> **Exercise**
If a line in the data contains "groups", copy it out.

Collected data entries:
◇ ◇ ◇ ◇ ◇

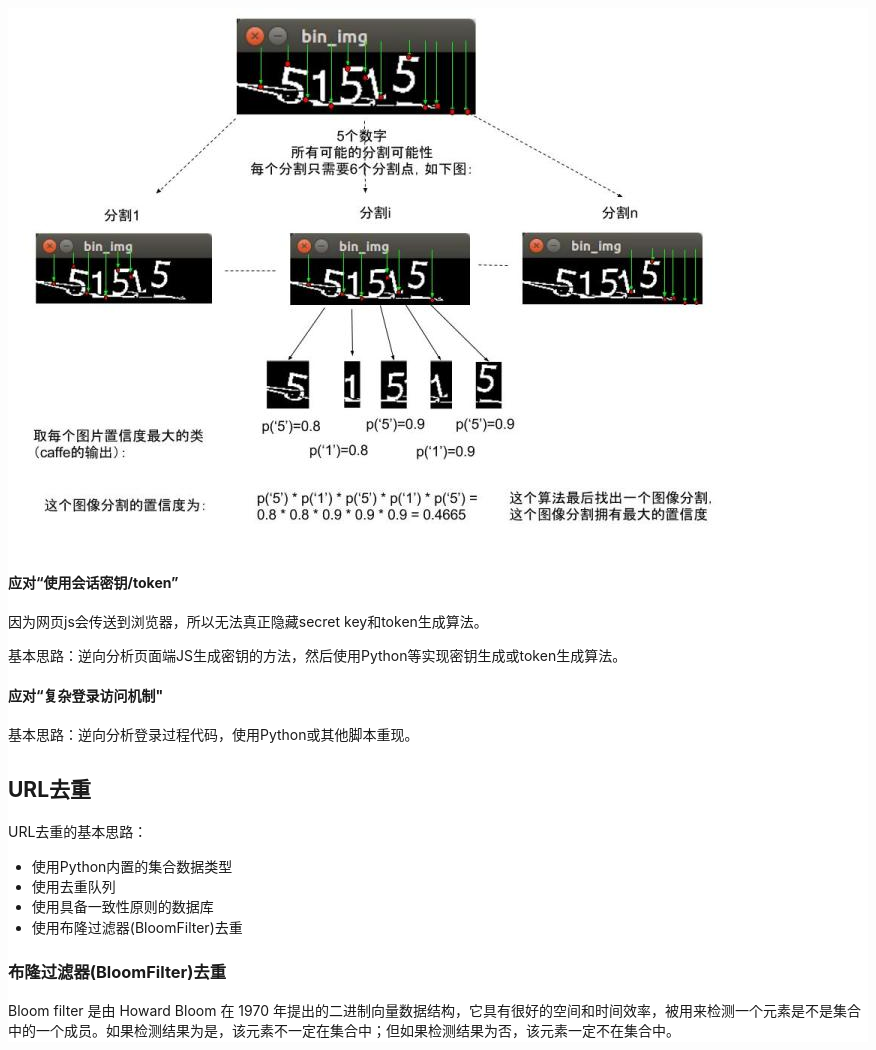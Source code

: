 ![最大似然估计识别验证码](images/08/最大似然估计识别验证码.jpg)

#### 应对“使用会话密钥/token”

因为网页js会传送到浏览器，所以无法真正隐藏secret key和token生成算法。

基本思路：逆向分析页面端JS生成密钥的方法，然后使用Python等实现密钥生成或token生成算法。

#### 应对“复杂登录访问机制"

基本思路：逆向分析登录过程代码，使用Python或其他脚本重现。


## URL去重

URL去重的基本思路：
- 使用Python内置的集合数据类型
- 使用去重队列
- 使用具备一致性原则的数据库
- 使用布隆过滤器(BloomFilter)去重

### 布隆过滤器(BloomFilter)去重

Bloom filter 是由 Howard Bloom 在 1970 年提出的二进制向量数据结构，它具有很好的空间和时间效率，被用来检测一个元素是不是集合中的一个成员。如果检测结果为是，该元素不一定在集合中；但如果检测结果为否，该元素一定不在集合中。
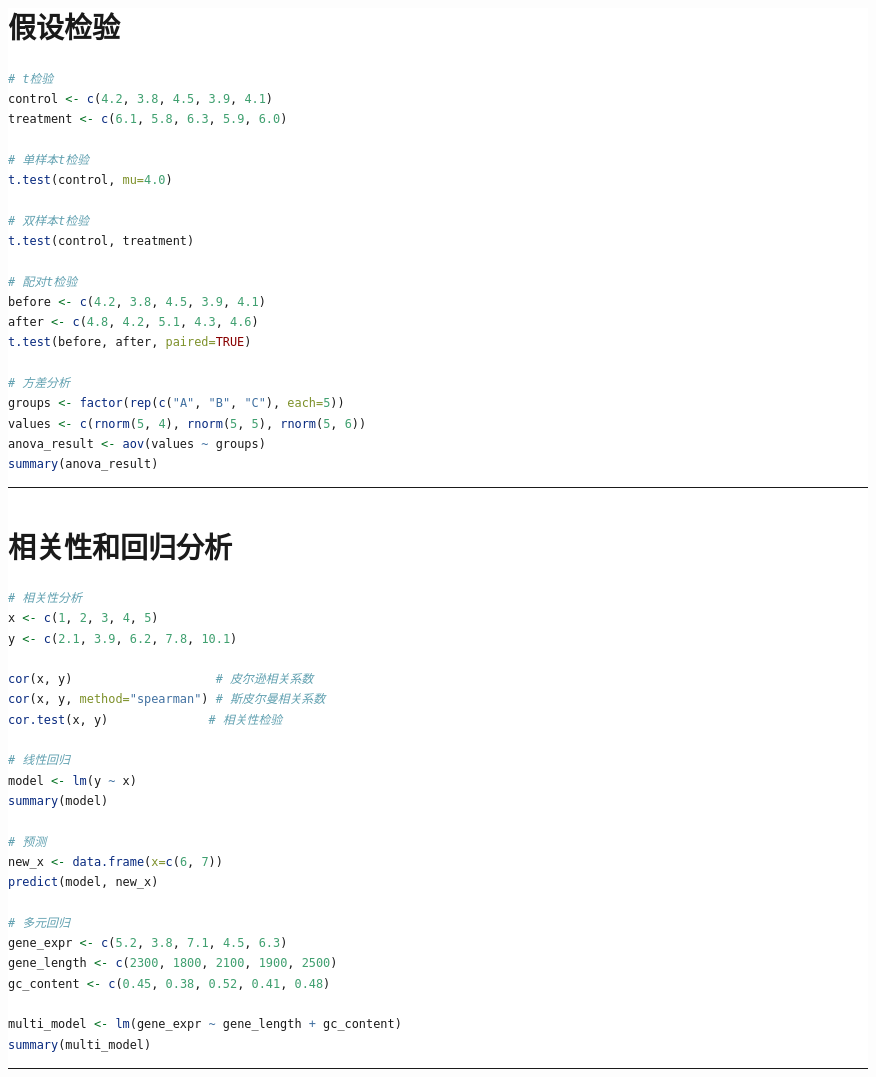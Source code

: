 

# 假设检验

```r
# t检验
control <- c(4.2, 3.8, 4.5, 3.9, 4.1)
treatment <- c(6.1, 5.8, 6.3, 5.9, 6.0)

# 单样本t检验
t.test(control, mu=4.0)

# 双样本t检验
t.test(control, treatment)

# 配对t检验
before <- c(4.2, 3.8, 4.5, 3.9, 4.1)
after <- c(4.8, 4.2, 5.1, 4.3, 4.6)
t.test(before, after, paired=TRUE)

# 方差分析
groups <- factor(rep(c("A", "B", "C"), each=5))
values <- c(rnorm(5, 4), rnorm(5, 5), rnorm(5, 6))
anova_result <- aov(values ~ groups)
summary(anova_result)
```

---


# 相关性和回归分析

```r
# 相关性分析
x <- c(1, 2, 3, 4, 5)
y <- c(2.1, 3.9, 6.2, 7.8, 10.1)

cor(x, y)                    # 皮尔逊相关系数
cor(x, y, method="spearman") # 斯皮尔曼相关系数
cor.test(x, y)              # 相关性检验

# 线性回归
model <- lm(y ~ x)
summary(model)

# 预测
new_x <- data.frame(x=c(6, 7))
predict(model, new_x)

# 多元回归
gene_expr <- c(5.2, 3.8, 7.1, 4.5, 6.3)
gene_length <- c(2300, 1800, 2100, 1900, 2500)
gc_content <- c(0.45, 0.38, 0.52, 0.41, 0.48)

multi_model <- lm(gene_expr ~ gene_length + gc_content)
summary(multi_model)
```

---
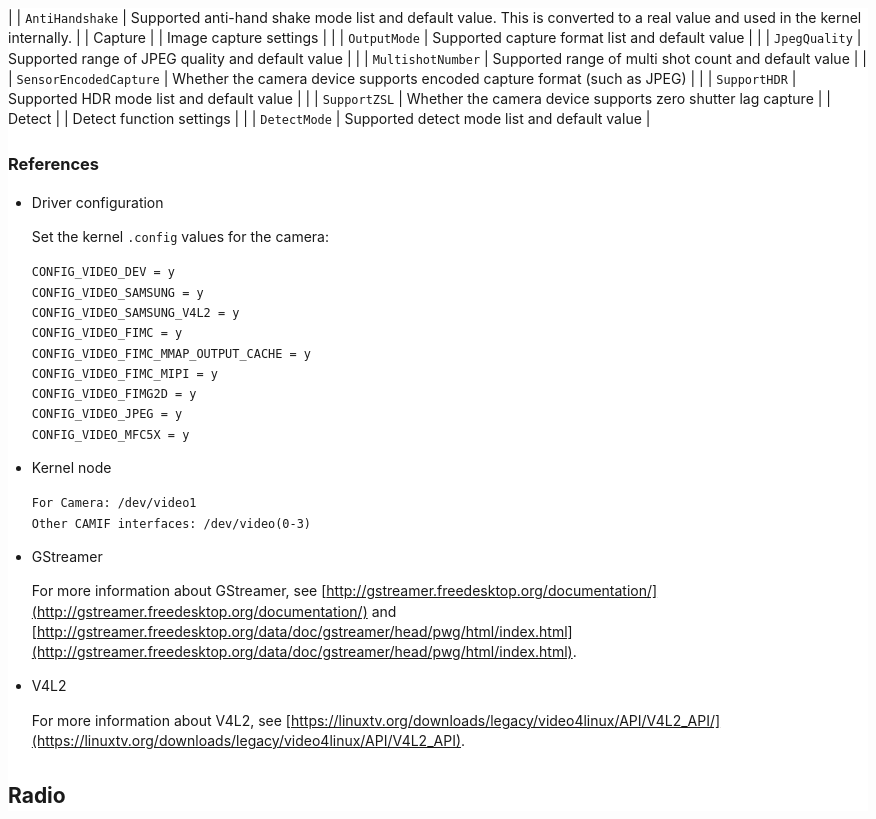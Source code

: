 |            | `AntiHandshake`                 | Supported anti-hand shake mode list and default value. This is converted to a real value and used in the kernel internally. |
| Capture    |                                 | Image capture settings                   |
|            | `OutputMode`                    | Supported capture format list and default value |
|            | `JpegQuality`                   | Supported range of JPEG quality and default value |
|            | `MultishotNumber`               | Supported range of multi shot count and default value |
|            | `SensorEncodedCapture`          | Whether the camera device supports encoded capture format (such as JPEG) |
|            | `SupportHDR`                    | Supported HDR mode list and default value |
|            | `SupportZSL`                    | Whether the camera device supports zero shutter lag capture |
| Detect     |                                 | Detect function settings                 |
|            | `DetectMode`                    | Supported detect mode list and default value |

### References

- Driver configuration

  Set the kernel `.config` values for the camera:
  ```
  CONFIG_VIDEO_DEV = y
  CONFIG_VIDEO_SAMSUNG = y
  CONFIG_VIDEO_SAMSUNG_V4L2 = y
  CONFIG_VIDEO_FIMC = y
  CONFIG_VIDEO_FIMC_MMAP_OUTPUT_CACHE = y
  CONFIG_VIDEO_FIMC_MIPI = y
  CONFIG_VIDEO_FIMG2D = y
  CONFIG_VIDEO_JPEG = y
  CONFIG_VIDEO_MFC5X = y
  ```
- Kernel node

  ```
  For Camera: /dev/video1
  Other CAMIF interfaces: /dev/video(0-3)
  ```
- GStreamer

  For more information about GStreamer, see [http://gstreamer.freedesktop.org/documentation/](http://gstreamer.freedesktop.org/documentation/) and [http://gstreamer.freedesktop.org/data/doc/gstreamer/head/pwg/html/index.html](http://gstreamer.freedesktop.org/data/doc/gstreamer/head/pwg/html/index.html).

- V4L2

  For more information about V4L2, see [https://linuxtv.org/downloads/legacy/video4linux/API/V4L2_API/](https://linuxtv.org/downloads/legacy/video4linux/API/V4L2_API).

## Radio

◇ ◇ ◇ ◇ ◇

> **Response to the exercise**
groups <- factor(rep(c("A", "B", "C"), each=5))
anova_result <- aov(values ~ groups)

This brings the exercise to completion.